At 6:31 AM this morning, someone I follow on Twitter noted, “Here’s how it’s being covered.”
Sohrab Ahmari, Senior Writer at Commentary Magazine, had been following the protests from the moment they broke out.
This week, tens of thousands of Iranians took to the streets to register their anger, not at Donald Trump [emphasis mine] or the House of Saud, but at the mullahs and their security apparatus. It was economic grievances that initially ignited the protests in the northeastern city of Mashhad. But soon the uprising grew and spread to at least 18 cities nationwide. And the slogans shifted from joblessness and corruption to opposition to the Islamic Republic in toto.  These included:
The outcome of the protests is hard to predict. So far, the movement is leaderless and appears to lack serious organization. The protesters face a regime that spends much of its energy and resources on ensuring its own survival and won’t hesitate to crack down viciously, as it did in 1999 and 2009. But whatever comes next, Iranians have already shattered one liberal myth: namely, that Donald Trump has revived the regime’s popularity at home.

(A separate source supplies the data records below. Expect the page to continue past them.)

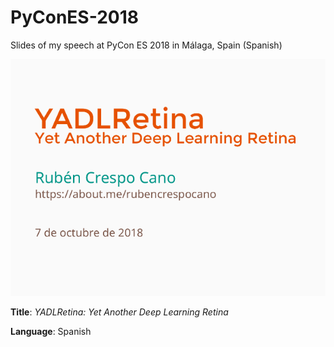 # PyConES-2018
Slides of my speech at PyCon ES 2018 in Málaga, Spain (Spanish) 

![Front slide](./images/cover.png)

**Title**: *YADLRetina: Yet Another Deep Learning Retina*

**Language**: Spanish
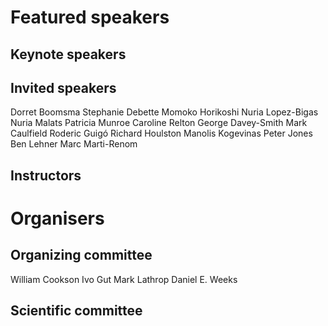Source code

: # Featured speakers

## Keynote speakers


## Invited speakers

Dorret Boomsma
Stephanie Debette
Momoko Horikoshi
Nuria Lopez-Bigas
Nuria Malats
Patricia Munroe
Caroline Relton
George Davey-Smith
Mark Caulfield
Roderic Guigó
Richard Houlston
Manolis Kogevinas
Peter Jones
Ben Lehner
Marc Marti-Renom

## Instructors


# Organisers


## Organizing committee

William Cookson
Ivo Gut
Mark Lathrop
Daniel E. Weeks

## Scientific committee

Who cares about a bunch of Iranians?
The last widespread and sustained protests in Iran occurred in 2009, after fraudulent elections.  At the time, President Obama and Secretary of State Hillary Clinton shamefully sat on their hands, saying and doing nothing to support the protesters. They later justified their silence by claiming that protesters wouldn’t want U.S. support, which would enable the Iranian regime to paint the protests as a foreign plot.
Tens of thousands of Iranians defied a ban to take to the streets to protest the declaring of President Mahmoud Ahmadinejad as the winner of the election over the more moderate Mir Hosein Mousavi.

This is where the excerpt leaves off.